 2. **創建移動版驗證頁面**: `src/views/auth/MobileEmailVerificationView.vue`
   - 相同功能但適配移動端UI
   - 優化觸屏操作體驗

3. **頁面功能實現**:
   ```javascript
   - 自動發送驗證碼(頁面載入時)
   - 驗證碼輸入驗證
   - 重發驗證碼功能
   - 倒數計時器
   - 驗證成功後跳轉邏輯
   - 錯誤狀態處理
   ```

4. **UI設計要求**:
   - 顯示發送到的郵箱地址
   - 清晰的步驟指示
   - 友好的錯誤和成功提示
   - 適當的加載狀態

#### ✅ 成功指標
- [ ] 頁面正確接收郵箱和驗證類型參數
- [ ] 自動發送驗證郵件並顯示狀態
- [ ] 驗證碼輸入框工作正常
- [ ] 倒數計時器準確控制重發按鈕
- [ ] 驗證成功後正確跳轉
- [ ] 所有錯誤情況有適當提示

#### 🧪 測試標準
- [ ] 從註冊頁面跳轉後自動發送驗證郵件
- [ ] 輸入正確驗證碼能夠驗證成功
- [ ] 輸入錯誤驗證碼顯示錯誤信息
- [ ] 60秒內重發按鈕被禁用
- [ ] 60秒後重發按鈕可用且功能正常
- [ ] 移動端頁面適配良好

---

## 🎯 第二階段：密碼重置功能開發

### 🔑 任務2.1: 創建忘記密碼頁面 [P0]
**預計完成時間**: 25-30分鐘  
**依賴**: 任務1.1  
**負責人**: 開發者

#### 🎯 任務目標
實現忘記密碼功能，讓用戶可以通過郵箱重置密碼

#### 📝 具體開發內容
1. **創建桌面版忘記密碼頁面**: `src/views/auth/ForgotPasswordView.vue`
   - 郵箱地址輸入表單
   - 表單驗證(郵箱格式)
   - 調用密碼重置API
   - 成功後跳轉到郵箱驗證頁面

EXERCISE DETAILS | Give back, unchanged, every line from the one with "- 顯示發送到的郵箱地址" to the end of the entries above.

TASK SOLUTION |
   - 顯示發送到的郵箱地址
   - 清晰的步驟指示
   - 友好的錯誤和成功提示
   - 適當的加載狀態

#### ✅ 成功指標
- [ ] 頁面正確接收郵箱和驗證類型參數
- [ ] 自動發送驗證郵件並顯示狀態
- [ ] 驗證碼輸入框工作正常
- [ ] 倒數計時器準確控制重發按鈕
- [ ] 驗證成功後正確跳轉
- [ ] 所有錯誤情況有適當提示

#### 🧪 測試標準
- [ ] 從註冊頁面跳轉後自動發送驗證郵件
- [ ] 輸入正確驗證碼能夠驗證成功
- [ ] 輸入錯誤驗證碼顯示錯誤信息
- [ ] 60秒內重發按鈕被禁用
- [ ] 60秒後重發按鈕可用且功能正常
- [ ] 移動端頁面適配良好

---

## 🎯 第二階段：密碼重置功能開發

### 🔑 任務2.1: 創建忘記密碼頁面 [P0]
**預計完成時間**: 25-30分鐘  
**依賴**: 任務1.1  
**負責人**: 開發者

#### 🎯 任務目標
實現忘記密碼功能，讓用戶可以通過郵箱重置密碼

#### 📝 具體開發內容
1. **創建桌面版忘記密碼頁面**: `src/views/auth/ForgotPasswordView.vue`
   - 郵箱地址輸入表單
   - 表單驗證(郵箱格式)
   - 調用密碼重置API
   - 成功後跳轉到郵箱驗證頁面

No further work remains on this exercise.